The forward march of Fine Gael?
July 3, 2007 at 2:17 pm (Blueshirts, Ireland)
Today I want to deal with a question raised by WorldbyStorm in the comments below, which is this – how can Fine Gael start to look like a credible alternative government? It’s a tricky one, and I’m tempted to believe that the FG advance in this election is pretty damn near as good as it gets. Much as I don’t have much time for FG, this poses a problem in that for the political system to function you need some kind of serious opposition – unless you’re a diehard Fianna Fáiler who actually believes the one-party state to be a good thing.
Fine Gael, as an opposition, doesn’t begin to look like a government in waiting. The last of its infrequent spells in government came as a result of Labour changing horses in mid-stream.
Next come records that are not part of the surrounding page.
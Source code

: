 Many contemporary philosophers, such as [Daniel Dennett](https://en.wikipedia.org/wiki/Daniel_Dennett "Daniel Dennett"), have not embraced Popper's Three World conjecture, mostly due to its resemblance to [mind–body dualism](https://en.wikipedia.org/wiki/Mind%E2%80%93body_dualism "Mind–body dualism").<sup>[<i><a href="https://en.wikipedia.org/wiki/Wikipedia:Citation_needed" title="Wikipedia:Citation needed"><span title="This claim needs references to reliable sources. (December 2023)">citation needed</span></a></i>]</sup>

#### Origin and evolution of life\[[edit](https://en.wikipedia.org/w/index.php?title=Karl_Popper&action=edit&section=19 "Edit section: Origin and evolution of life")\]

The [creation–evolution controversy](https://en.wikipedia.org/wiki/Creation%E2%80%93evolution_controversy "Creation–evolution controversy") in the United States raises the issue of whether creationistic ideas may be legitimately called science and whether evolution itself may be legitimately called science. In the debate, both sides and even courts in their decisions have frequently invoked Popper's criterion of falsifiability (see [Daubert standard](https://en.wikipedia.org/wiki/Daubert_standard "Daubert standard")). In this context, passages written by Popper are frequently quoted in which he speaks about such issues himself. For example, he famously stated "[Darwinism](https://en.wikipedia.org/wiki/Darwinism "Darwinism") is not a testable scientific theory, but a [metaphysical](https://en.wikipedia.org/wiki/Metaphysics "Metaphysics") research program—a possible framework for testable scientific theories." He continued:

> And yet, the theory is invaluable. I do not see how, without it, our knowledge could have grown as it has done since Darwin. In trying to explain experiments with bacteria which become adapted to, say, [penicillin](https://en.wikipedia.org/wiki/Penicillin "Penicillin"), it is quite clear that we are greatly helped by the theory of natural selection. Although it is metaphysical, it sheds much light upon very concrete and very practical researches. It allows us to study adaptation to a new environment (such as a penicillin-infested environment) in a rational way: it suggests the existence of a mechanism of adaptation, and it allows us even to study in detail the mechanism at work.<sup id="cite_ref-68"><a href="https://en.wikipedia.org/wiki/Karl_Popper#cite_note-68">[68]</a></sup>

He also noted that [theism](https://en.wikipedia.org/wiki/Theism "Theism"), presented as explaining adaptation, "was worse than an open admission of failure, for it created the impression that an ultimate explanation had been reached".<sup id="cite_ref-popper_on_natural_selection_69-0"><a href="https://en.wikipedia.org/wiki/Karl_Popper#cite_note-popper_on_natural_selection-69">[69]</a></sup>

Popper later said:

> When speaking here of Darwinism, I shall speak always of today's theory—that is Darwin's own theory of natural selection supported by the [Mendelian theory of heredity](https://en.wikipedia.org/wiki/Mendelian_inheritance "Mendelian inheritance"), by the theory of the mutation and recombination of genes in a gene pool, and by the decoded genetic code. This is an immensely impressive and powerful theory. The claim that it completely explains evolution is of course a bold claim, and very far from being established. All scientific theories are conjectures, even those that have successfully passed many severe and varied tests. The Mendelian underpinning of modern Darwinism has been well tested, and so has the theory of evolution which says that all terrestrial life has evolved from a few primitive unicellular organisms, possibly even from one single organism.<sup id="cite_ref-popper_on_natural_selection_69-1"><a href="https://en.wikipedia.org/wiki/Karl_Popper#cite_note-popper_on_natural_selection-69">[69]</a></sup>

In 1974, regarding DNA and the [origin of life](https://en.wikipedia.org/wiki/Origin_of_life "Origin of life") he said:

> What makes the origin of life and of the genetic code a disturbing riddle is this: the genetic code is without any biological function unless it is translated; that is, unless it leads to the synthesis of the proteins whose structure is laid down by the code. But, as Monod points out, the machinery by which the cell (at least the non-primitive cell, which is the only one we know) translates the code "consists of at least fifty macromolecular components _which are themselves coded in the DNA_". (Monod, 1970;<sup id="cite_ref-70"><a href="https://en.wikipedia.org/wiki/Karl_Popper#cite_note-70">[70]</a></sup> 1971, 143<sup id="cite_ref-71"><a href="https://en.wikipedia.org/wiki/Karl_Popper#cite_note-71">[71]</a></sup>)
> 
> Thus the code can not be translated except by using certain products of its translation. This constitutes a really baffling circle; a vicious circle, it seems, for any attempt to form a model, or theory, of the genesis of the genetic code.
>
The party, even in coalition with Labour, hasn’t won an election for 25 years, and that was in the extraordinary circumstances of the Year of GUBU, when lots of strange things were happening. The last time Fianna Fáil wasn’t the largest single party was, if memory serves, in the second 1927 election after the O’Higgins assassination. You begin to see the difficulty.
Now, I’ll grant you that at one point in the last campaign the “Alliance for Change” looked like winning in the polls. But, as we all know, that turned out to be snow on the ditch. The enormous seat gain, from 30 to 51, is of course eye-catching, but it doesn’t even recoup FG’s 1997 position and looks spectacular only in comparison to the truly awful 2002 result. What’s more, the gains were overwhelmingly at the expense of the Desocrats and centrist independents, representing what might be termed the natural FG base. All told, the major opposition party is still flatlining at around 25% of the vote and it’s hard to see where more gains could come from.
The obvious place to start would be Dublin. It seems an age ago that FG, under Sir Garret’s leadership, could outpoll FF in Dublin, running at around 42% in the capital, and that’s what got FG up to the 70 or so seats that made government possible. The problem with regaining that vote is that the FitzGerald vote, or its present-day analogue, plumps for Labour or the Greens. If FG made serious inroads there, which would still be difficult for what’s essentially a rural conservative party, it would be at the expense of massive collateral damage to the party’s putative coalition partners. What you’re then left with is the faint hope that FF will suffer a huge slump and that FF defectors will go to FG or Labour and not to, say, PSF or FF gene-pool independents.
It strikes me that the only way you’re going to get some serious opposition is if FG is displaced as the second party. There have been a few times when that looked possible – in 1948, 1992 and again in 2002. The idea of 1948 as Labour’s missed opportunity isn’t my own – I can recall the late Kevin Boland making that argument in the early 1980s – but it comes to mind again as closely paralleling Mick O’Reilly’s arguments of recent years. That means that Labour, or a Labour-Republican axis, would have to eschew the short-term promise of bums on seats in favour of becoming the main opposition in the medium term. But what are the odds of that? For most of the last sixty years successive Labour leaderships have appeared hell-bent on propping up FG, usually at the expense of their own party.
So I would tend to see FG as a dead weight on the body politic, Electric Enda notwithstanding, not being a serious opposition but still having the critical mass to prevent any other party emerging as the main opposition. There are only two ways this looks like changing. One is the remote possibility that the Labour leadership will discover a political backbone. The other, somewhat less remote, is that FG goes through yet another slump, possibly with independents rising again to nibble at the party’s western base (essentially a residue of the old Clann na Talmhan vote) and other parties nibble at the middle-class eastern vote, and the Labour leadership are good enough opportunists to go for an opportunity. Neither appears terribly likely in the near future.